Sunday, 24 March 2013

Masks and Totems


Nick's Sketch-book

To celebrate our joint birthdays, Nick and I decided on a cheap day out in Cambridge. We visited the Sedgewick Museum and the Muesum of Archaeology and Anthropology which are both situated among the labs and lecture theatres of the University, in Downing Street.
Totem

These places are so special; both of them have a Harry Potter feel about them; full of magic and mystery along with a few cobwebs. They are also free to visit and the staff are really helpful.

Tourist
The Sedgewick is a proper Victorian Museum, full of gem-stones and fossils, mostly in old wood-and-glass cabinets with printed signs in block letters, probably using the original blocks to print from. The galleries are an exhibit in themselves, but, look closer and this is a library of resources and wonderful objects. Some of the labels were put on by Charles Darwin himself when he collected the specimens on his voyages. His house was just around the corner.

Sailor
The Archaeology and Anthropology Museum's main gallery spans three floors with balconies at the upper levels. This is a good thing because a magnificent totem pole runs from bottom to top. There is also a library and a bright and a new, airy shop and gallery at the entrance where an exhibition on Tahiti is being prepared. When Darwin collected fossils, Captain Cook collected costumes and artefacts from around the Pacific and there are lots of them here. The museum mostly features the Pacific Rim because those were the areas that the first Cambridge ethnologists and anthropologists studied. They virtually invented anthropology here in Downing Street.
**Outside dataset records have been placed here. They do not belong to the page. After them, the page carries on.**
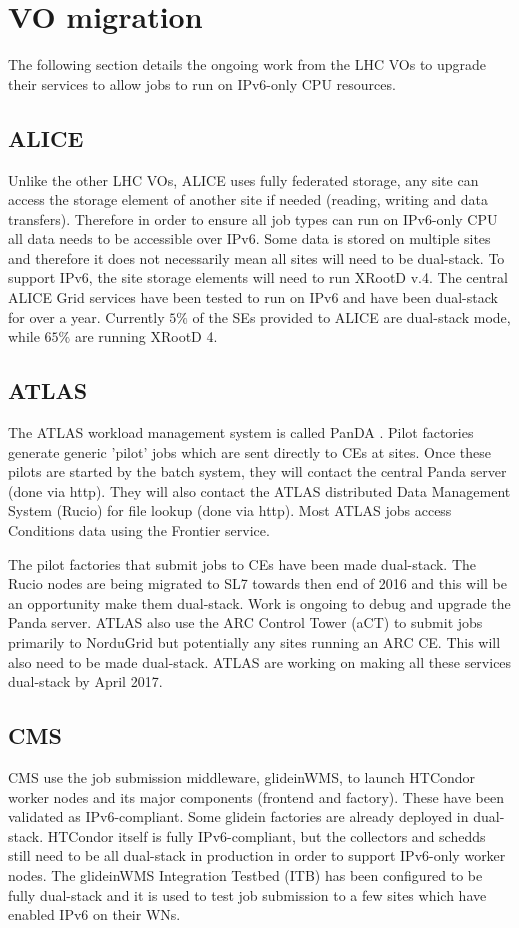 \documentclass[a4paper]{jpconf}
\begin{document}
\section{VO migration}
The following section details the ongoing work from the LHC VOs to
upgrade their services to allow jobs to run on IPv6-only CPU resources.

\subsection{ALICE}
Unlike the other LHC VOs, ALICE uses fully federated storage, any site
can access the storage element of another site if needed (reading,
writing and data transfers). Therefore in order to ensure all job
types can run on IPv6-only CPU all data needs to be accessible over
IPv6. Some data is stored on multiple sites and therefore it does not
necessarily mean all sites will need to be dual-stack. To support
IPv6, the site storage elements will need to run XRootD v.4. The central
ALICE Grid services have been tested to run on IPv6 and have been dual-stack for over a year. 
Currently $5\%$ of the SEs provided to ALICE are dual-stack mode, while $65\%$ are running XRootD 4.

\subsection{ATLAS}
The ATLAS workload management system is called PanDA \cite{Panda}.
Pilot factories generate generic 'pilot' jobs which are sent directly to CEs at
sites. Once these pilots are started by the batch system, they will
contact the central Panda server  (done via http). They
will also contact the ATLAS distributed Data Management System (Rucio\cite{Rucio}) for file lookup (done via http). 
Most ATLAS jobs access Conditions data using the Frontier service.

The pilot factories that submit jobs to CEs have been made dual-stack.  The Rucio nodes are being migrated to SL7 towards then end of 2016 and this will be an opportunity make them dual-stack.  Work is ongoing to debug and upgrade the Panda server. ATLAS also use the ARC Control Tower (aCT) to submit jobs primarily to NorduGrid but potentially any sites running an ARC CE. This will also
need to be made dual-stack. ATLAS are working on making all these
services dual-stack by April 2017.

\subsection{CMS}
CMS use the job submission middleware, glideinWMS, to launch HTCondor
worker nodes and its major components (frontend and factory). These
have been validated as IPv6-compliant. Some glidein factories are
already deployed in dual-stack. HTCondor itself is fully
IPv6-compliant, but the collectors and schedds still need to be all
dual-stack in production in order to support IPv6-only worker nodes.
The glideinWMS Integration Testbed (ITB) has been configured to be fully
dual-stack and it is used to test job submission to a few sites which
have enabled IPv6 on their WNs.
\end{document}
Nick homed in on masks with his pen and ink while I rushed around photographing everything that caught my eye. I think we both looked at the objects as works of art, not worrying too much about the context or even bothering to read the labels. After all, works like these inspired the modern art movement from Picasso onwards. But next time I'm going to home in on one topic and learn a bit about the culture in Tahiti, Borneo, Burma or New Guinea.

One thing particularly caught my eye. There on the top floor was the top of a deer skull, complete with antlers. Two eye-holes had been drilled in the skull to enable it to be worn as a mask and head-dress. It was from Stone-Age Britain. There was Herne The Hunter! It sent a shiver through me and I just kept going back to it.